Here is another quote from his book:



> III. No creature could make the world. No creature can create another. If it creates of nothing, it is then omnipotent and so not a creature. If it makes something of matter unfit for that which is produced out of it, then the inquiry will be, Who was the cause of the matter? and so we must arrive to some uncreated being, the cause of all. Whatsoever gives being to any other must be the highest being, and must possess all the perfections of that which it gives being to. What visible creature is there which possesses the perfections of the whole world? If therefore an invisible creature made the world, the same inquiries will return whence that creature had its being? for he could not make himself. If any creature did create the world, he must do it by the strength and virtue of another, which first gave him being, and this is God. For whatsoever hath its existence and virtue of acting from another, is not God. If it hath its virtue from another, it is then a second cause, and so supposeth a first cause. It must have some cause of itself, or be eternally exist*ent. If eternally existent, it is not a second cause, but God; if not eternally existent, we must come to something at length which was the cause of it, or else be bewildered without being able to give an account of anything. We must come at last to an infinite, eternal, independent Being, that was the first cause of this structure and fabric wherein we and all creatures dwell. The Scripture proclaims this aloud, “ I am the Lord and there is none else : I form the light, and I create darkness.”m Man, the noblest creature, cannot of himself make a man, the chiefest part of the world.

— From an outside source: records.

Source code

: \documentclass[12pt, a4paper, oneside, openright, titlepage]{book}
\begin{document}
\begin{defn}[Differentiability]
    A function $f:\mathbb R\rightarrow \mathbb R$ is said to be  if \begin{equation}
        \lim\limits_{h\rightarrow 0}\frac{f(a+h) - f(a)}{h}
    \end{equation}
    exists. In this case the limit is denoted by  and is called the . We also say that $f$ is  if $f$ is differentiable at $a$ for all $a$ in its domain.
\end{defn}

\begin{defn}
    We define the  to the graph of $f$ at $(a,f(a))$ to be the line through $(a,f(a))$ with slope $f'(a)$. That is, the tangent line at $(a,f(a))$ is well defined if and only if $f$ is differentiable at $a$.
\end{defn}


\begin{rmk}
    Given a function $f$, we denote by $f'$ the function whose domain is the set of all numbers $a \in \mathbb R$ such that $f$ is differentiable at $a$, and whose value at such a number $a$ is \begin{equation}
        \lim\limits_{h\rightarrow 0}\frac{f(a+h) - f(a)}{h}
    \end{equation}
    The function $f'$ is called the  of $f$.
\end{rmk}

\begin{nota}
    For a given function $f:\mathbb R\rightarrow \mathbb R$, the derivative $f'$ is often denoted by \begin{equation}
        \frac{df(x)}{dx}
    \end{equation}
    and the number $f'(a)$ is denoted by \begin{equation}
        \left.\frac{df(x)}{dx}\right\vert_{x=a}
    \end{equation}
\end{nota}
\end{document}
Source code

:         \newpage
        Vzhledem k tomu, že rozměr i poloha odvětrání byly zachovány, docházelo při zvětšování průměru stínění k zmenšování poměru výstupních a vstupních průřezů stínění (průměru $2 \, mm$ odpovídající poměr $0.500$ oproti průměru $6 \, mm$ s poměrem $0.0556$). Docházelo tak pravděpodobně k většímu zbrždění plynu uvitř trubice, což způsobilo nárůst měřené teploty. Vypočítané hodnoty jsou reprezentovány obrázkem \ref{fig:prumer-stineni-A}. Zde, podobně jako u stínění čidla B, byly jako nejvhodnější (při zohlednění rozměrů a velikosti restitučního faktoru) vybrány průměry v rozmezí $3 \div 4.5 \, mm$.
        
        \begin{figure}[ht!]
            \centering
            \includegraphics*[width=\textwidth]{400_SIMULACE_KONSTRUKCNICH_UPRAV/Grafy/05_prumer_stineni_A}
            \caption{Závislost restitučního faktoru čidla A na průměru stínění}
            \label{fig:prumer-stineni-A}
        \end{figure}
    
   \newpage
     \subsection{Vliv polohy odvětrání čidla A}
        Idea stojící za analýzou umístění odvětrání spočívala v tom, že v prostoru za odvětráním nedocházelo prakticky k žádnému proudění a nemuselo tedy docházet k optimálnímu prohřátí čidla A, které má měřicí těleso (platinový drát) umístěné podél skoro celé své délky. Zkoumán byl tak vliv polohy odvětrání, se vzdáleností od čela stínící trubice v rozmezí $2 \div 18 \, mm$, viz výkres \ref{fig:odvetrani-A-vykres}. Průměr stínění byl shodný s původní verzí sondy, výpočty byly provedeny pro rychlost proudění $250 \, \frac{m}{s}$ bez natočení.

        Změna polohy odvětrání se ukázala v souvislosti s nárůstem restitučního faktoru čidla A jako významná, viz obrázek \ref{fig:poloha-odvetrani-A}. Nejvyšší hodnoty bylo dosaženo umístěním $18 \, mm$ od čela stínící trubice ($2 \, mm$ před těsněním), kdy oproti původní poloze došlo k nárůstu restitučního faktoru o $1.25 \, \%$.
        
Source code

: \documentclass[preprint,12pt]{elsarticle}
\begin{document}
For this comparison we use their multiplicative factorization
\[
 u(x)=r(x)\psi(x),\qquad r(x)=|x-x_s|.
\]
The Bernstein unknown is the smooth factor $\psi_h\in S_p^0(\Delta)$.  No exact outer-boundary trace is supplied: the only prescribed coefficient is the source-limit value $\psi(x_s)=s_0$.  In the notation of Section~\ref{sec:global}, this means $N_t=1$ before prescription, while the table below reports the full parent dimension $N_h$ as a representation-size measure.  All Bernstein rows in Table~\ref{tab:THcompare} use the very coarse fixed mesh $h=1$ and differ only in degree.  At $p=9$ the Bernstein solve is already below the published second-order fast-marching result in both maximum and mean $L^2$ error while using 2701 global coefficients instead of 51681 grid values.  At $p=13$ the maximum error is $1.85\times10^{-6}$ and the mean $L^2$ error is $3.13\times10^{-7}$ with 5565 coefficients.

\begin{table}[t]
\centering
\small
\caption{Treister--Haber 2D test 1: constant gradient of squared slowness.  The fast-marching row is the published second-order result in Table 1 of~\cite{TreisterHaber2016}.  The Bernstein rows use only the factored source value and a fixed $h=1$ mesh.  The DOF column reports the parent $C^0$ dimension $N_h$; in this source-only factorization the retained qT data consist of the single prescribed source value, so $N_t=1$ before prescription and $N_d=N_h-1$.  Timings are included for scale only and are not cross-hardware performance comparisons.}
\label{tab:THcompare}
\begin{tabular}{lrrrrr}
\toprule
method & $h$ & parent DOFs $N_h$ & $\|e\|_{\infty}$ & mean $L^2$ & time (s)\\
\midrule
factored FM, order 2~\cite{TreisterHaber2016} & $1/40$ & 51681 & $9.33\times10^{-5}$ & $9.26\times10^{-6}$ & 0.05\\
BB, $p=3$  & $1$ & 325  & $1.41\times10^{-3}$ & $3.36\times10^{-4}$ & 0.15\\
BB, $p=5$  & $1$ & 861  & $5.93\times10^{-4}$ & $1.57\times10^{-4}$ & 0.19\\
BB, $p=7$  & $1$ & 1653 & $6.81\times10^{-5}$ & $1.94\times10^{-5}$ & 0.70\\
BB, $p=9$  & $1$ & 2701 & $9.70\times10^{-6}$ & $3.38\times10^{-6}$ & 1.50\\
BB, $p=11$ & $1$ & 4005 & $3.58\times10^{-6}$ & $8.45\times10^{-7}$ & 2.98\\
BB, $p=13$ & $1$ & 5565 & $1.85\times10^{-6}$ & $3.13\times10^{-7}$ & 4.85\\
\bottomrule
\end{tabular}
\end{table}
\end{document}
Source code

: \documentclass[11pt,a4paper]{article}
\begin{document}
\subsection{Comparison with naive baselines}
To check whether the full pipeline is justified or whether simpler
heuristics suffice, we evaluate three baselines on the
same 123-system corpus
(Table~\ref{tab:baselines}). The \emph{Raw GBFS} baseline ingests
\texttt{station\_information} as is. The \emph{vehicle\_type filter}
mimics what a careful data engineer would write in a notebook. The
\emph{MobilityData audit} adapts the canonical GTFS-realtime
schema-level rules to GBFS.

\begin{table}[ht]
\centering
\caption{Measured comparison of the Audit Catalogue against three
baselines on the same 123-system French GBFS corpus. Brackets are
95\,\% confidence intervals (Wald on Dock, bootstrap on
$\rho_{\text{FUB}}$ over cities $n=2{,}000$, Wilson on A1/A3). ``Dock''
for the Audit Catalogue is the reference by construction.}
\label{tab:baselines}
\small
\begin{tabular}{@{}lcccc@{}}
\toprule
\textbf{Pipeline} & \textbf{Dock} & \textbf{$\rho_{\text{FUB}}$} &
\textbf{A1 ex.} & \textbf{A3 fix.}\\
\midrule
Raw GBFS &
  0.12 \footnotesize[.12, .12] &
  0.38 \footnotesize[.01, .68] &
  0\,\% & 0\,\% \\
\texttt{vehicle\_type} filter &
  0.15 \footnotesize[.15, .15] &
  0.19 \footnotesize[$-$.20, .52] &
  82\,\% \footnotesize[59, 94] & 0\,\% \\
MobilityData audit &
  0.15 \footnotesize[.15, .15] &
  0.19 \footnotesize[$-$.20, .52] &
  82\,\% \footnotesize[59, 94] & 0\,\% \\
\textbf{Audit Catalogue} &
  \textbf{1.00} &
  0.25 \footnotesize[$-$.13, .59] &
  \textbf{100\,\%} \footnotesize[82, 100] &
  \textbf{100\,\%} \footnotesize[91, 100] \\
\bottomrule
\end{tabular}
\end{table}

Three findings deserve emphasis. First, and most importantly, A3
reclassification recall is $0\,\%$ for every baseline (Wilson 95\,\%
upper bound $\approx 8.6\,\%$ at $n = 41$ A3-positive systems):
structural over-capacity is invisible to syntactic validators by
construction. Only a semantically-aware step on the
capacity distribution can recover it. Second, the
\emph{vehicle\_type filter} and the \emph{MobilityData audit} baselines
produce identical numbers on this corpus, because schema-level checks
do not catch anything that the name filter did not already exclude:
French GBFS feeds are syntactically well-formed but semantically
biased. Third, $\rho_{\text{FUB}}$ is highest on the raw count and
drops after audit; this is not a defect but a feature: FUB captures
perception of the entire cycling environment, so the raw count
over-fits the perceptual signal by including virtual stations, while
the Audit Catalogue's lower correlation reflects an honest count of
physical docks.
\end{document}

What do you think of his argument? Could anyone explain why matter cannot subsist without form?


----------



## RamistThomist (Dec 28, 2015)

Toasty said:


> Could anyone explain why matter cannot subsist without form?



It would be pure chaos. Try to imagine matter without any structuring principle.

Admittedly, it's a tough concept. I would re-work the entire argument (which I think is on the right track) along Torrance's lines of contingency and Divine Order.


----------



## Douglas P. (Dec 28, 2015)

If I was an atheist I would take his argument one level higher and ask how do we know the higher being that created matter/the world wasn't in some sense created himself. How do we know the creator must be eternal, with no beginning?


----------



## Captain Picard (Dec 28, 2015)

Douglas Padgett said:


> If I was an atheist I would take his argument one level higher and ask how do we know the higher being that created matter/the world wasn't in some sense created himself. How do we know the creator must be eternal, with no beginning?



This raises the issue of the Aristotelian concept of the "immovable mover", as such a counter by non-theists could posit a scenario of infinite regression of "creators".

Fundamentally, most non-theists merely assert the axiom of eternal matter and energy, as opposed to that of eternal Spirit, matter, or Consciousness.


----------



## Toasty (Dec 29, 2015)

ReformedReidian said:


> Toasty said:
> 
> 
> > Could anyone explain why matter cannot subsist without form?
> ...



That makes sense.


----------



## Toasty (Dec 29, 2015)

Douglas Padgett said:


> If I was an atheist I would take his argument one level higher and ask how do we know the higher being that created matter/the world wasn't in some sense created himself. How do we know the creator must be eternal, with no beginning?



There cannot be an infinite regress of one entity creating another entity. If there is an infinite amount of time, time would not have traversed to the year 2015.


----------